Northwest China's Shaanxi Province will also hold its first group sea burial ceremony in Qingdao at the end of April. Residents of the provincial capital Xi'an don't have to pay the service fee and can receive 5,000 yuan (roughly $725) as a subsidy, while residents from other regions in Shaanxi can apply for subsidies from their local civil service authorities.

The city of Jinan in Shandong had sea burials for 91 deceased residents on Thursday. Coastal cities including Qingdao, Fuzhou in East China's Fujian Province and Dalian in Northeast China's Liaoning Province provide free and regular sea burial services for local residents, with cash subsidies to encourage eco-friendly burial practices.

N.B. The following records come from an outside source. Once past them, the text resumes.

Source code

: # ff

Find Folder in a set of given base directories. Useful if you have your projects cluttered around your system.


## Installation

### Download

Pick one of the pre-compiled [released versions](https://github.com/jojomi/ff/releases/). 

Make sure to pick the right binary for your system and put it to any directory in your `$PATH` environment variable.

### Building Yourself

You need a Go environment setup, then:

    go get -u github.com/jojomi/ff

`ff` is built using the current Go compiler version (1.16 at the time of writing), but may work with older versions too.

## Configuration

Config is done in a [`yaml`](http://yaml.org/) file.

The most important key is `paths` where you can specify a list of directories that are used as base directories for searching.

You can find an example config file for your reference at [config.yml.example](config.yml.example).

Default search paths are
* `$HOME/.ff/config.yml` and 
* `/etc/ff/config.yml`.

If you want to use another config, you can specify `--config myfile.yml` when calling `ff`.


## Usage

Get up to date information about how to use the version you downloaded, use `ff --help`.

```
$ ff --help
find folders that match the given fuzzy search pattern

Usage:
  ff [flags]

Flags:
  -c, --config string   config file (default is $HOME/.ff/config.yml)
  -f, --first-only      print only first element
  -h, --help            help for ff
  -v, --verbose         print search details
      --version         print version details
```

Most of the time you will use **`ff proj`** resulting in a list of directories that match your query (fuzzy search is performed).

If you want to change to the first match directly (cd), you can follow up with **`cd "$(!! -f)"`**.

Experts said that China has advocated and promoted green burials for many years such as sea burials, tree burials, grassland burials and wall burials to save land and resources and protect the environment by using less non-degradable stone materials. China may see a constant death increase due to its aging population.

Guiding more people to choose green funerals means less farmland will be occupied by traditional burials, which can help hold the country's farmland area above the red line of 1.8 billion mu (about 120 million hectares), Peng Xizhe, director of the Fudan University Center for Population and Development Policy Studies, told the Global Times on Sunday.

Peng said that green burial practices are not easy for some Chinese people to accept as they don't comply with some traditional funeral customs. "For example, many people have a strong need to worship at graves, but how could they do so if they scatter their relatives' ashes into the sea?"

Peng suggested advocating green funerals and providing the public with both traditional and non-traditional ones so that they can freely choose the one they prefer. "We need to keep a balance between respecting traditional Chinese culture and saving land and resources," Peng said. 

The Chinese mainland recorded 10.41 million deaths in 2022. The population aged above 60 accounted for 18.9 percent at the end of 2021 and the rate is estimated to surpass 30 around 2035, according to the National Health Commission.